● ASSIGNED TASK
Give again only those lines from the start of the entries through the line holding "멱등성 보장(3가지 방법)", leaving them as they are.

Stored data entries
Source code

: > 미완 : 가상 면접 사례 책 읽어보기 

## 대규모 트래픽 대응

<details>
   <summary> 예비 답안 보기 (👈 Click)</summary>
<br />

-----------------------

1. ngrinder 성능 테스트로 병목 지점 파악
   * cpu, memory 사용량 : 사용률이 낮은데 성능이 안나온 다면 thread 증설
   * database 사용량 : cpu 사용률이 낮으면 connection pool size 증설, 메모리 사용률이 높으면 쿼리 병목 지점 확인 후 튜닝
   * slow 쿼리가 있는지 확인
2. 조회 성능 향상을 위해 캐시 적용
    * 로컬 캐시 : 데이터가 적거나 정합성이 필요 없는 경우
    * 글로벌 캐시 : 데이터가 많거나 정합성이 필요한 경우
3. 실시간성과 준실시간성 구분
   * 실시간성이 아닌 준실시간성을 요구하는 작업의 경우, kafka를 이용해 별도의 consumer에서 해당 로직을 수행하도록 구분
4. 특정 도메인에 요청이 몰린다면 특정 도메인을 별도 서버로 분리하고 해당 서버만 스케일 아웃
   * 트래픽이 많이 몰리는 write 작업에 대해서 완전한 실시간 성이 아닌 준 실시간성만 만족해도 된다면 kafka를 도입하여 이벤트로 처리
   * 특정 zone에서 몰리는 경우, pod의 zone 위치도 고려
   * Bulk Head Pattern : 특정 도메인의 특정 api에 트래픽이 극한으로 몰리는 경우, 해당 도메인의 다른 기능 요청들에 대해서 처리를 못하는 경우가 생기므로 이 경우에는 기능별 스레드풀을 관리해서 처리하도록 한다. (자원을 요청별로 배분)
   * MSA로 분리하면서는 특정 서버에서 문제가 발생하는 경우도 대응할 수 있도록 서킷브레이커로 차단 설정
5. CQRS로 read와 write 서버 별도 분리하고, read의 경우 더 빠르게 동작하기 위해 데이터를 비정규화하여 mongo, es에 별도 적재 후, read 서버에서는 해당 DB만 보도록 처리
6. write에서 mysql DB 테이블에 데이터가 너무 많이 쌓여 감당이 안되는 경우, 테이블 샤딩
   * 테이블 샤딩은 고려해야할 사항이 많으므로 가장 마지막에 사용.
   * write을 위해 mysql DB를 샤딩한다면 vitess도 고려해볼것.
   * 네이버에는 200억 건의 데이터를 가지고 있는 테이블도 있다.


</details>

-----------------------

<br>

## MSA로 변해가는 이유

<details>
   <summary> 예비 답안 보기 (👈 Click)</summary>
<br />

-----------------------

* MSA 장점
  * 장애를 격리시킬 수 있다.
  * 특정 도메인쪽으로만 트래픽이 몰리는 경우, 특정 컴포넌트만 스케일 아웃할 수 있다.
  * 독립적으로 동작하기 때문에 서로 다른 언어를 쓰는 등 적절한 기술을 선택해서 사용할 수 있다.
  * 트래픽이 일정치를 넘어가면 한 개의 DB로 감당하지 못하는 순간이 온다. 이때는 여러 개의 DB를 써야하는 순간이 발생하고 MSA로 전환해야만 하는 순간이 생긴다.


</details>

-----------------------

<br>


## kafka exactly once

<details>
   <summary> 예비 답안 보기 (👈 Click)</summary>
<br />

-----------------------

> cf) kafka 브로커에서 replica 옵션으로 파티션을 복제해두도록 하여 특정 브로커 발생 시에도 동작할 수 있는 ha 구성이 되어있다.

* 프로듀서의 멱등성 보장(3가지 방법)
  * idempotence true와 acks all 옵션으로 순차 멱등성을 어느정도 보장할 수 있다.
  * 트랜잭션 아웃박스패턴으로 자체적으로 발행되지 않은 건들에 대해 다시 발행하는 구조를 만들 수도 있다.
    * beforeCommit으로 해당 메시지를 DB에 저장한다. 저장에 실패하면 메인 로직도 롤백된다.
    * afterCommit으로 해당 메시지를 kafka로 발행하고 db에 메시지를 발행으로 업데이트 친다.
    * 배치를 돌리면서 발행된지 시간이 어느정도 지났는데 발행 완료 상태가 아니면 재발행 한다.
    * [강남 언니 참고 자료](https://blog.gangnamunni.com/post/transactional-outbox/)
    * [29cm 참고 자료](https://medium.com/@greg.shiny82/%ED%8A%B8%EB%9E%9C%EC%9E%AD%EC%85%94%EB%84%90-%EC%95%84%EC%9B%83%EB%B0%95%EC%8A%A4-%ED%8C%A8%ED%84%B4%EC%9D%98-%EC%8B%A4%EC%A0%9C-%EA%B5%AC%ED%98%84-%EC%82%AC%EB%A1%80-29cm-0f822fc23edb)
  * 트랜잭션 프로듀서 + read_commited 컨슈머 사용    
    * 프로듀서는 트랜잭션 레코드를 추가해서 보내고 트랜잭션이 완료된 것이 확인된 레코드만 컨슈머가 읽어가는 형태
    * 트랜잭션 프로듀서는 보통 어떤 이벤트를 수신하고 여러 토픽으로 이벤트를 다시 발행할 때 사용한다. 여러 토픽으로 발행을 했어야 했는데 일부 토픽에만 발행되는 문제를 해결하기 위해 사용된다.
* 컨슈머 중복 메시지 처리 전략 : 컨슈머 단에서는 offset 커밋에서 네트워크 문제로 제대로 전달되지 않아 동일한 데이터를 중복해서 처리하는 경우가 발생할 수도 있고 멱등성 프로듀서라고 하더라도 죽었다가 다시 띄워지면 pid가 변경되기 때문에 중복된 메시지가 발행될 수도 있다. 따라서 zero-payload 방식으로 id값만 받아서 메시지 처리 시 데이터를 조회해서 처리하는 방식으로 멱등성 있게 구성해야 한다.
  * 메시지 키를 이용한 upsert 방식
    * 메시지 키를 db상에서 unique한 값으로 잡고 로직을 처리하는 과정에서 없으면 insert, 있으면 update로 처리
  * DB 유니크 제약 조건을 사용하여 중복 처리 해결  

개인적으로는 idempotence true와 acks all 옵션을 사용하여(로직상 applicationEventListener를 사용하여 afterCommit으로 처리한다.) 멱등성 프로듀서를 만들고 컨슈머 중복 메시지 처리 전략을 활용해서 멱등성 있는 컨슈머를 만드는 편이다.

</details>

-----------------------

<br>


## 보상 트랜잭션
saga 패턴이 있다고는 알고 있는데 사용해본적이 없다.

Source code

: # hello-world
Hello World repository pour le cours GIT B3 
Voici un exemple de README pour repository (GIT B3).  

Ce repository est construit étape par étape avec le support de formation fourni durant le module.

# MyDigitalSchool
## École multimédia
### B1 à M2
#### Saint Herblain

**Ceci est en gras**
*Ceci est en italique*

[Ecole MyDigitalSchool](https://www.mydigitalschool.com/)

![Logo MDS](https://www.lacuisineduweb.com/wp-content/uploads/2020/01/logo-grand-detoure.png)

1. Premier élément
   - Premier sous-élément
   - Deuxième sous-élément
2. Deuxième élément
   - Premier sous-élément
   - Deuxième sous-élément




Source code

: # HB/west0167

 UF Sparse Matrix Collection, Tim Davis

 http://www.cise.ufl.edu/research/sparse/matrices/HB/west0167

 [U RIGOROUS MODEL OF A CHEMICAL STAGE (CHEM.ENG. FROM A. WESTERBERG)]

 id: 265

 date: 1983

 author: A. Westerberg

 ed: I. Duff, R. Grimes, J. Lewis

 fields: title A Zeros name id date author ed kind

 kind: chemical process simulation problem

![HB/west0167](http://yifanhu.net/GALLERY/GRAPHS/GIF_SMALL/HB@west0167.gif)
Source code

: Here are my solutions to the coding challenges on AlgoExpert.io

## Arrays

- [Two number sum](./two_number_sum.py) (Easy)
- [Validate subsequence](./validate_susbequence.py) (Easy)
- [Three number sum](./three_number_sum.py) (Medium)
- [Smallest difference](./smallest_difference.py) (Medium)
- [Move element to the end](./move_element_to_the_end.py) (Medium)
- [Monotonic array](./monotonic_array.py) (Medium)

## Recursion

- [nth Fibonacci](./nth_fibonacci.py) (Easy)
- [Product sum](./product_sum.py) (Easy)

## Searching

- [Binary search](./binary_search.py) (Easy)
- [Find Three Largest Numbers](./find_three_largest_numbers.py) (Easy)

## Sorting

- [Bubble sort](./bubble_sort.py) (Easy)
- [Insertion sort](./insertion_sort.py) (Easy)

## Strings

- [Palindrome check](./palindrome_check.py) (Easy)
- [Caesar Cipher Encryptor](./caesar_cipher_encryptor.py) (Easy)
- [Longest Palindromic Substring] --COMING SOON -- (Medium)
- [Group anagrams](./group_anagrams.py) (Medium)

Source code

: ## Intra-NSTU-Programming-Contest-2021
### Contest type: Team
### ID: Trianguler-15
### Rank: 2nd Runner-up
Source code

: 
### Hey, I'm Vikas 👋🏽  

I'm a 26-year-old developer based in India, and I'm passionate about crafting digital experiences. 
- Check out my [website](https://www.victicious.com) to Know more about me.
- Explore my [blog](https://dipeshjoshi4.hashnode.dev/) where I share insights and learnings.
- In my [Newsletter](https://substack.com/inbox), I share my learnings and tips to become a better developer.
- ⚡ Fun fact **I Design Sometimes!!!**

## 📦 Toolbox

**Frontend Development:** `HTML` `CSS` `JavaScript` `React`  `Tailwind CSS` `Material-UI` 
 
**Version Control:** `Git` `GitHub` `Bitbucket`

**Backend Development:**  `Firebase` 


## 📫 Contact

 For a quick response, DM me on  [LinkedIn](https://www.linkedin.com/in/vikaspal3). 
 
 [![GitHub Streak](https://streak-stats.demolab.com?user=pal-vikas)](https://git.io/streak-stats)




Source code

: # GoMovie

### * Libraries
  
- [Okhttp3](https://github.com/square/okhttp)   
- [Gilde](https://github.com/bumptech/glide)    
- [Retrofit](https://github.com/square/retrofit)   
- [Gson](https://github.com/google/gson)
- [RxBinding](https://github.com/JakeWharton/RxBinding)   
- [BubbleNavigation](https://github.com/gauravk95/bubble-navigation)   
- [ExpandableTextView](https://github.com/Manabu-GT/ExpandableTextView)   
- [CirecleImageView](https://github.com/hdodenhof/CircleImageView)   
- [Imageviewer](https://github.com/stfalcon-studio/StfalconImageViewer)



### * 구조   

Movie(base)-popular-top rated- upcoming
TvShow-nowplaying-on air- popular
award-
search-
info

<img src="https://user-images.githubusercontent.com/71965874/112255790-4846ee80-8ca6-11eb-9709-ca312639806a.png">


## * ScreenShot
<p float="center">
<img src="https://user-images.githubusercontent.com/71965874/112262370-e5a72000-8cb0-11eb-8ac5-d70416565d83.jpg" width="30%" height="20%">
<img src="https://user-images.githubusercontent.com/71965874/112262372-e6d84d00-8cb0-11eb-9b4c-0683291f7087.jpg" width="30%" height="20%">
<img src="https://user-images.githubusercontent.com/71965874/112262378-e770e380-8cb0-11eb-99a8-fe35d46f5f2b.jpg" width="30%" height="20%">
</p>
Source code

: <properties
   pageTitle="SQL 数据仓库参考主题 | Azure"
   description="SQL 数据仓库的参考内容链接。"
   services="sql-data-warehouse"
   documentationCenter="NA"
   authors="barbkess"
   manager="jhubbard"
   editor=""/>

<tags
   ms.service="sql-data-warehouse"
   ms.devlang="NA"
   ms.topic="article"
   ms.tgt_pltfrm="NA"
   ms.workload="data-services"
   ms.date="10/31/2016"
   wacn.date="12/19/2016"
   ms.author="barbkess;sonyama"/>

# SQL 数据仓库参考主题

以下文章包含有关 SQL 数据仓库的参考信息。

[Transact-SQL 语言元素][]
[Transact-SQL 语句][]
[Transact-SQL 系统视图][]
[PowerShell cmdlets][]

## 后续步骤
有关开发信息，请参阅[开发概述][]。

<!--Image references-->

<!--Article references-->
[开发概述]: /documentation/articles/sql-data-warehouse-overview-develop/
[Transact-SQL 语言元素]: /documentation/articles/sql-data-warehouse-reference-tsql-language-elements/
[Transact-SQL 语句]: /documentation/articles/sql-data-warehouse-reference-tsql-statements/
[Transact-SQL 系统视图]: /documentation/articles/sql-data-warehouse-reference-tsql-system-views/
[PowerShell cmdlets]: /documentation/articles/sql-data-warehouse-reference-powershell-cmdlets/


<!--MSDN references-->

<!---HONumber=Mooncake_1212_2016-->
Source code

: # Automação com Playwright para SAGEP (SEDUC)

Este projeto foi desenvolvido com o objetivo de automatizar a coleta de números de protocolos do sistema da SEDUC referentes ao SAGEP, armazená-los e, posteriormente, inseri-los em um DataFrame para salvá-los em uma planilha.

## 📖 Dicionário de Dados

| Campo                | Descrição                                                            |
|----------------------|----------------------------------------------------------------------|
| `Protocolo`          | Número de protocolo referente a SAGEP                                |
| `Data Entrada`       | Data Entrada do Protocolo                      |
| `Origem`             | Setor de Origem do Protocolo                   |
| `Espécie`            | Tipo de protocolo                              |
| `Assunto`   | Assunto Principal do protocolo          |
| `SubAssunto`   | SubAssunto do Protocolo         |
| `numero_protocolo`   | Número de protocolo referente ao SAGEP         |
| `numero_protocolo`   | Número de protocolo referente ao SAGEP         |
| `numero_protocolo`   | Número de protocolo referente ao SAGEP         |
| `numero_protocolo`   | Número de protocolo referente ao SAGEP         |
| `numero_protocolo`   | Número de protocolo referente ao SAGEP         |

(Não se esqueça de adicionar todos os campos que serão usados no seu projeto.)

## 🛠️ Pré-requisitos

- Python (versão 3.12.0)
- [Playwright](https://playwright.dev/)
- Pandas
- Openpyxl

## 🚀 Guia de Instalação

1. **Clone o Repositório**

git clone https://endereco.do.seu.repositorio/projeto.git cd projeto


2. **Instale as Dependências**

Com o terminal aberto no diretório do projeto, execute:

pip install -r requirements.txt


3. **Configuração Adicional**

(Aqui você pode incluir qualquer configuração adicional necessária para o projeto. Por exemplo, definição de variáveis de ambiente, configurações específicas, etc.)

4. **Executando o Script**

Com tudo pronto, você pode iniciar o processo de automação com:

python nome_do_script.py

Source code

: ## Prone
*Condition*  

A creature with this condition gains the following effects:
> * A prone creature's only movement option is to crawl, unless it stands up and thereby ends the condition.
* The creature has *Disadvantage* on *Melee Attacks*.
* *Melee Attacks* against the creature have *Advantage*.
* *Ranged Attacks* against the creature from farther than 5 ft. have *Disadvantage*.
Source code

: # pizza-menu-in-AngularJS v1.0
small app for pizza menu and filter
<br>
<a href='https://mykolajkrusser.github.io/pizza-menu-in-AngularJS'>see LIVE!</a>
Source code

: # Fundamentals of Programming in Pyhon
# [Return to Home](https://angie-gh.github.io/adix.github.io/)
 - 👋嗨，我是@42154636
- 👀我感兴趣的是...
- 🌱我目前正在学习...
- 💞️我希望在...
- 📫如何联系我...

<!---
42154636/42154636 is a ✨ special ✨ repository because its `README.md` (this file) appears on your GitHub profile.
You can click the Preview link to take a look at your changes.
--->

● ANSWER TO THIS EXERCISE
Source code

: > 미완 : 가상 면접 사례 책 읽어보기 

## 대규모 트래픽 대응

<details>
   <summary> 예비 답안 보기 (👈 Click)</summary>
<br />

-----------------------

1. ngrinder 성능 테스트로 병목 지점 파악
   * cpu, memory 사용량 : 사용률이 낮은데 성능이 안나온 다면 thread 증설
   * database 사용량 : cpu 사용률이 낮으면 connection pool size 증설, 메모리 사용률이 높으면 쿼리 병목 지점 확인 후 튜닝
   * slow 쿼리가 있는지 확인
2. 조회 성능 향상을 위해 캐시 적용
    * 로컬 캐시 : 데이터가 적거나 정합성이 필요 없는 경우
    * 글로벌 캐시 : 데이터가 많거나 정합성이 필요한 경우
3. 실시간성과 준실시간성 구분
   * 실시간성이 아닌 준실시간성을 요구하는 작업의 경우, kafka를 이용해 별도의 consumer에서 해당 로직을 수행하도록 구분
4. 특정 도메인에 요청이 몰린다면 특정 도메인을 별도 서버로 분리하고 해당 서버만 스케일 아웃
   * 트래픽이 많이 몰리는 write 작업에 대해서 완전한 실시간 성이 아닌 준 실시간성만 만족해도 된다면 kafka를 도입하여 이벤트로 처리
   * 특정 zone에서 몰리는 경우, pod의 zone 위치도 고려
   * Bulk Head Pattern : 특정 도메인의 특정 api에 트래픽이 극한으로 몰리는 경우, 해당 도메인의 다른 기능 요청들에 대해서 처리를 못하는 경우가 생기므로 이 경우에는 기능별 스레드풀을 관리해서 처리하도록 한다. (자원을 요청별로 배분)
   * MSA로 분리하면서는 특정 서버에서 문제가 발생하는 경우도 대응할 수 있도록 서킷브레이커로 차단 설정
5. CQRS로 read와 write 서버 별도 분리하고, read의 경우 더 빠르게 동작하기 위해 데이터를 비정규화하여 mongo, es에 별도 적재 후, read 서버에서는 해당 DB만 보도록 처리
6. write에서 mysql DB 테이블에 데이터가 너무 많이 쌓여 감당이 안되는 경우, 테이블 샤딩
   * 테이블 샤딩은 고려해야할 사항이 많으므로 가장 마지막에 사용.
   * write을 위해 mysql DB를 샤딩한다면 vitess도 고려해볼것.
   * 네이버에는 200억 건의 데이터를 가지고 있는 테이블도 있다.


</details>

-----------------------

<br>

## MSA로 변해가는 이유

<details>
   <summary> 예비 답안 보기 (👈 Click)</summary>
<br />

-----------------------

* MSA 장점
  * 장애를 격리시킬 수 있다.
  * 특정 도메인쪽으로만 트래픽이 몰리는 경우, 특정 컴포넌트만 스케일 아웃할 수 있다.
  * 독립적으로 동작하기 때문에 서로 다른 언어를 쓰는 등 적절한 기술을 선택해서 사용할 수 있다.
  * 트래픽이 일정치를 넘어가면 한 개의 DB로 감당하지 못하는 순간이 온다. 이때는 여러 개의 DB를 써야하는 순간이 발생하고 MSA로 전환해야만 하는 순간이 생긴다.


</details>

-----------------------

<br>


## kafka exactly once

<details>
   <summary> 예비 답안 보기 (👈 Click)</summary>
<br />

-----------------------

> cf) kafka 브로커에서 replica 옵션으로 파티션을 복제해두도록 하여 특정 브로커 발생 시에도 동작할 수 있는 ha 구성이 되어있다.

* 프로듀서의 멱등성 보장(3가지 방법)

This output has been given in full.